Roy signs that he wishes for a dog as he drops his star into the well. Macintosh, skilled in sign language, translates for the other hearing children.

"Another dog, a cat, more stars." These are the children's wishes.

The program focuses on literacy, printed words and stories to be acted out and read aloud. "Imagination and pretending are a big part of it," Pettit said.

After the group reading session, the children each go to a designated room with their parents to read. Kristen will invite you into her room with a smile as she points to her interior decor of choice, pictures of bears. She and mom, Donna Suarratt, crouch over a book. "They do exciting things here," Suarratt says. "Kristen wants to read a lot more."

Around the corner Roy's mother, Connie Lunsford, is learning sign language while Roy is in the clinic. She has recently learned 200 words and Roy has been making quite a bit of progress himself.

"He is the one who is reading to the clinician now," Harrell said. "His voice goes up and down at the appropriate parts."

Though he is not speaking discernible words, Roy has begun to learn inflection in story-telling.

As the children stretch out on the bed with the lights dimmed to look at the glow-in-the-dark stars stuck on the ceiling, Harrell remarks how glad she is "that we can be as creative as we can be.

"I mean, what do kids really want to do?" she asked. "They want to jump on beds and have fun."

The Scottish Rite funding allows for props such as the makeshift headboard the clinicians have created behind the mattress to provide a bed, essential for a song that goes "No more monkeys jumping on the bed!"

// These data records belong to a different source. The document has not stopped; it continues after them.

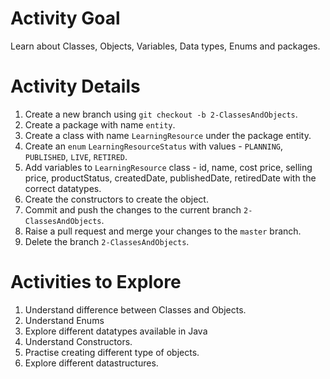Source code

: # Activity Goal

Learn about Classes, Objects, Variables, Data types, Enums and packages.

# Activity Details
1. Create a new branch using `git checkout -b 2-ClassesAndObjects`.
1. Create a package with name `entity`.
2. Create a class with name `LearningResource` under the package entity.
3. Create an `enum` `LearningResourceStatus` with values - `PLANNING`, `PUBLISHED`, `LIVE`, `RETIRED`.
4. Add variables to `LearningResource` class - id, name, cost price, selling price, productStatus, createdDate, publishedDate, retiredDate with the correct datatypes.
5. Create the constructors to create the object.
6. Commit and push the changes to the current branch `2-ClassesAndObjects`.
7. Raise a pull request and merge your changes to the `master` branch.
8. Delete the branch `2-ClassesAndObjects`.

# Activities to Explore
1. Understand difference between Classes and Objects.
2. Understand Enums
3. Explore different datatypes available in Java
4. Understand Constructors.
5. Practise creating different type of objects.
6. Explore different datastructures.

Other props are the monster costumes and jungle decorations for the next day's program when the children will read Maurice Sendak's "Where The Wild Things Are."

"We tried to get books that the parents would remember from their own childhoods," Harrell said, pointing to a rack of new books, absent of peanut butter fingerprints and scribbles.

"At first they could hardly sit through one book," Campbell said of the children in the program. "Now they want to hear a story two or three times."

As the day ends, Kristen skips into the nighttime room and flops onto the bed with a smile. She playfully pushes her mom out of the room as Suarratt attempts to take her home. Drake runs in past his mother, ducking under her extended arm.

They wish the program would last longer. The clinicians do, too - the program is funded only for this summer.

Still Pettit hopes it will answer research questions, lead to improvement and point out just what works for children with language disorders. "I think the kids really like it," Pettit said.